José Viana e Dora Leal após os acontecimento pós-25 de Abril de 1974, (José Viana referenciado com o PCP), voltam ao Parque Mayer, em Festa no Parque, corria o ano de 1987, mas sem grande aceitação popular.
No cinema, José Viana teve algumas participações, em pequenos papéis como em O «Cerro dos Enforcados», de Fernando Garcia (1953) e «Perdeu-se um Marido», de Henrique Campos (1956) mas foi em «O Recado» (1972), de José Fonseca e Costa, a «A Fuga» (1976), de Luís Filipe Rocha, «A Ilha» (1990), de Joaquim Leitão, e «O Fim do Mundo» (1992), de João Mário Grilo, que o seu talento é mais reconhecido.
Faleceu em Lisboa no dia 8 de Janeiro de 2003
©Vitor Duarte Marceneiro
José Viana canta: Zé Cacilheiro
ZÉ CACILHEIRO
Autores: César de Oliveira
Paulo da Fonseca/Carlos Dias
Quando eu era rapazote
Levei comigo no bote
Uma varina atrevida
Manobrei e gostei dela
E lá me atraquei a ela
P’ró resto da minha vida
Às vezes uma pessoa
A saudade não perdoa
Faz bater o coração
Mas tenho grande vaidade
Em viver a mocidade
Dentro desta geração
Refrão
Sou marinheiro
Deste velho cacilheiro
Dedicado companheiro
Pequeno berço do povo
E navegando
A idade foi chegando
O cabelo branqueando
Mas o Tejo é sempre novo
Todos moram numa rua
A que chamam sempre sua
Mas eu cá não os invejo
O meu bairro é sobre as águas
Que cantam as sua mágoas
E a minha rua é o Tejo
Certa noite de luar
Vinha eu a navegar
E de pé, junto da proa
Eu vi, ou então sonhei
Que os braços do Cristo-Rei
Estavam a abraçar Lisboa
Refrão
Nasceu no bairro de Alcântara a 10 de Outubro de 1907, e faleceu em Novembro de 1969.
Desde muito novo corria os locais onde houvesse Fado sempre acompanhado pela sua guitarra, para alinhar na fadistice .
Torna-se profissional em 1944 pela mão de Filipe Pinto e estreia no Café Luso com uma letra do repertório de Alfredo Marceneiro, "Senhora do Monte" com música deste, e letra de Gabriel de Oliveira, foi decerto este fado que logo no inicio mais contribui para a sua popularidade, e lhe deu mais nome, o próprio criador do tema, Alfredo Marceneiro o aplaudiu nessa exibição sem qualquer rivalidades, eram dois bons amigos.
Carlos Ramos, não prescindindo dos acompanhadores habituais acompanhava-se sempre tocando a sua guitarra.
Foi como guitarrista muito solicitado no Teatro de Revista.
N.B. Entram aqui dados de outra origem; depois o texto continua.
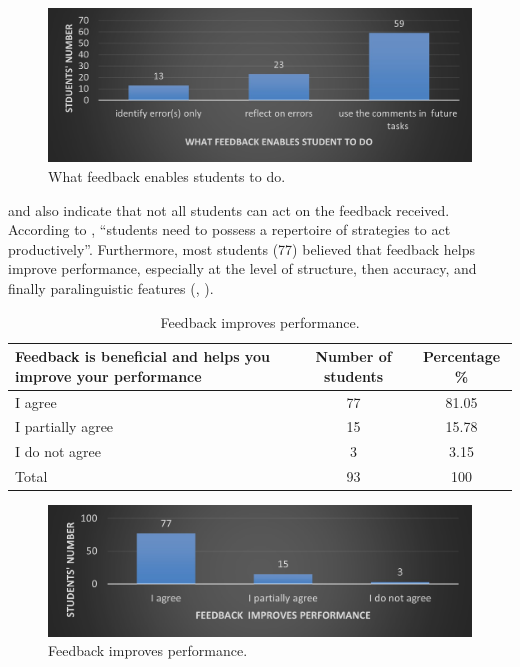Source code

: \documentclass[english]{textolivre}
\begin{document}
\begin{figure}[h!]
 \centering
 \begin{minipage}{.85\textwidth}
 \includegraphics[width=\textwidth]{06.jpg}
 \caption{What feedback enables students to do.}
 \label{fig06}
 \end{minipage}
\end{figure}


 and  also indicate that not all students can act on the feedback received. According to \textcite[p. 1318]{carless_development_2018}, “students need to possess a repertoire of strategies to act productively”. Furthermore, most students (77) believed that feedback helps improve performance, especially at the level of structure, then accuracy, and finally paralinguistic features (, ).

\begin{table}[h!]
\centering
\begin{threeparttable}
\caption{Feedback improves performance.}
\label{tbl7}
\centering
\begin{tabular}{p{} c c}
\toprule
Feedback is beneficial and helps you improve your performance & Number of students & Percentage \% \\ \midrule
I agree & 77 & 81.05 \\
I partially agree & 15 & 15.78 \\
I do not agree & 3 & 3.15 \\
Total & 93 & 100 \\
\bottomrule
\end{tabular}
\end{threeparttable}
\end{table}

\begin{figure}[h!]
 \centering
 \begin{minipage}{.85\textwidth}
 \includegraphics[width=\textwidth]{07.jpg}
 \caption{Feedback improves performance.}
 \label{fig07}
 \end{minipage}
\end{figure}
\end{document}
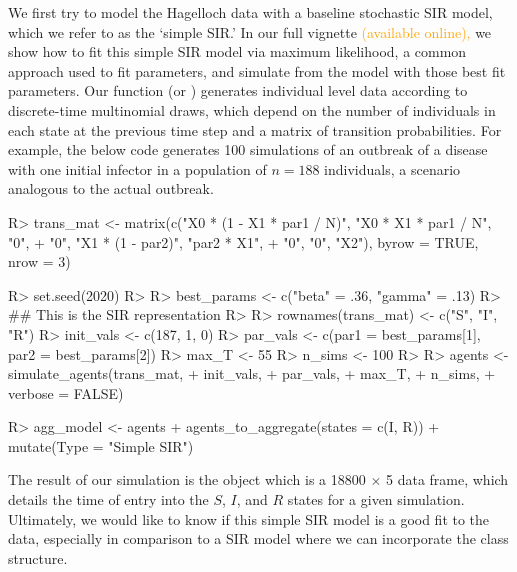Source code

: \documentclass[
  shortnames]{jss}
\begin{document}
We first try to model the Hagelloch data with a baseline stochastic SIR
model, which we refer to as the `simple SIR.' In our full vignette
\textcolor{orange}{(available online),} we show how to fit this simple
SIR model via maximum likelihood, a common approach used to fit
parameters, and simulate from the model with those best fit parameters.
Our function  (or )
generates individual level data according to discrete-time multinomial
draws, which depend on the number of individuals in each state at the
previous time step and a matrix of transition probabilities. For
example, the below code generates 100 simulations of an outbreak of a
disease with one initial infector in a population of \(n= 188\)
individuals, a scenario analogous to the actual outbreak.

\begin{CodeChunk}
\begin{CodeInput}
R> trans_mat <- matrix(c("X0 * (1 - X1 * par1 / N)", "X0 * X1  * par1 / N", "0",
+                   "0", "X1 * (1 - par2)", "par2 * X1",
+                   "0", "0", "X2"), byrow = TRUE, nrow = 3)
\end{CodeInput}
\end{CodeChunk}

\begin{CodeChunk}
\begin{CodeInput}
R> set.seed(2020)
R> 
R> best_params <- c("beta" = .36, "gamma" = .13)
R> ## This is the SIR representation
R> 
R> rownames(trans_mat) <- c("S", "I", "R")
R> init_vals <- c(187, 1, 0)
R> par_vals <- c(par1 = best_params[1], par2 = best_params[2])
R> max_T <- 55
R> n_sims <- 100
R> 
R> agents <- simulate_agents(trans_mat,
+                        init_vals,
+                        par_vals,
+                        max_T,
+                        n_sims,
+                        verbose = FALSE)
\end{CodeInput}
\end{CodeChunk}

\begin{CodeChunk}
\begin{CodeInput}
R> agg_model <- agents %
+   agents_to_aggregate(states = c(I, R)) %
+   mutate(Type = "Simple SIR")
\end{CodeInput}
\end{CodeChunk}

The result of our simulation is the object  which is a
18800 \(\times\) 5 data frame, which details the time of entry into the
\(S\), \(I\), and \(R\) states for a given simulation. Ultimately, we
would like to know if this simple SIR model is a good fit to the data,
especially in comparison to a SIR model where we can incorporate the
class structure.
\end{document}
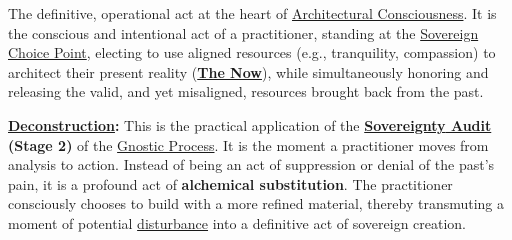\item[\hypertarget{gloss:sovereign_choice}{Sovereign Choice}] 
    The definitive, operational act at the heart of \hyperlink{gloss:architectural_consciousness}{Architectural Consciousness}. It is the conscious and intentional act of a practitioner, standing at the \hyperlink{gloss:sovereign_choice_point}{Sovereign Choice Point}, electing to use aligned resources (e.g., tranquility, compassion) to architect their present reality (\textbf{\hyperlink{gloss:the_now}{The Now}}), while simultaneously honoring and releasing the valid, and yet misaligned, resources brought back from the past.
    \begin{nobullet}
        \item \textbf{\hyperlink{gloss:deconstruction}{Deconstruction}:} This is the practical application of the \textbf{\hyperlink{gloss:sovereignty_audit}{\hyperlink{gloss:sovereignty}{\hyperlink{gloss:sovereignty}{Sovereignty}} Audit} (Stage 2)} of the \hyperlink{gloss:gnostic_process}{Gnostic Process}. It is the moment a practitioner moves from analysis to action. Instead of being an act of suppression or denial of the past's pain, it is a profound act of \textbf{alchemical substitution}. The practitioner consciously chooses to build with a more refined material, thereby transmuting a moment of potential \hyperlink{gloss:disturbance}{disturbance} into a definitive act of sovereign creation.
    \end{nobullet}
Trabalhou na Tipóia e na Tágide.
Carlos Ramos, era um homem afável, de espírito aberto e gentil, teve e tem grandes admiradores, criou um estilo muito próprio que fez escola, tem muitos seguidores do seu vasto repertório e do seu estilo, tinha uma voz doce, atraente e sedutora, exprimindo ao cantar tal sentimento, que tudo aquilo que dizia era Fado.
Foi proprietário de um restaurante típico no Bairro Alto a que deu o nome de: A TOCA DE CARLOS RAMOS., que foi frequentada por toda as gentes do Fado quer artistas, quer clientes, destaca-se dos seus contratados, Alfredo Marceneiro, de quem era grande amigo, Maria do Espírito Santo e muitos outros fadistas de nomeada.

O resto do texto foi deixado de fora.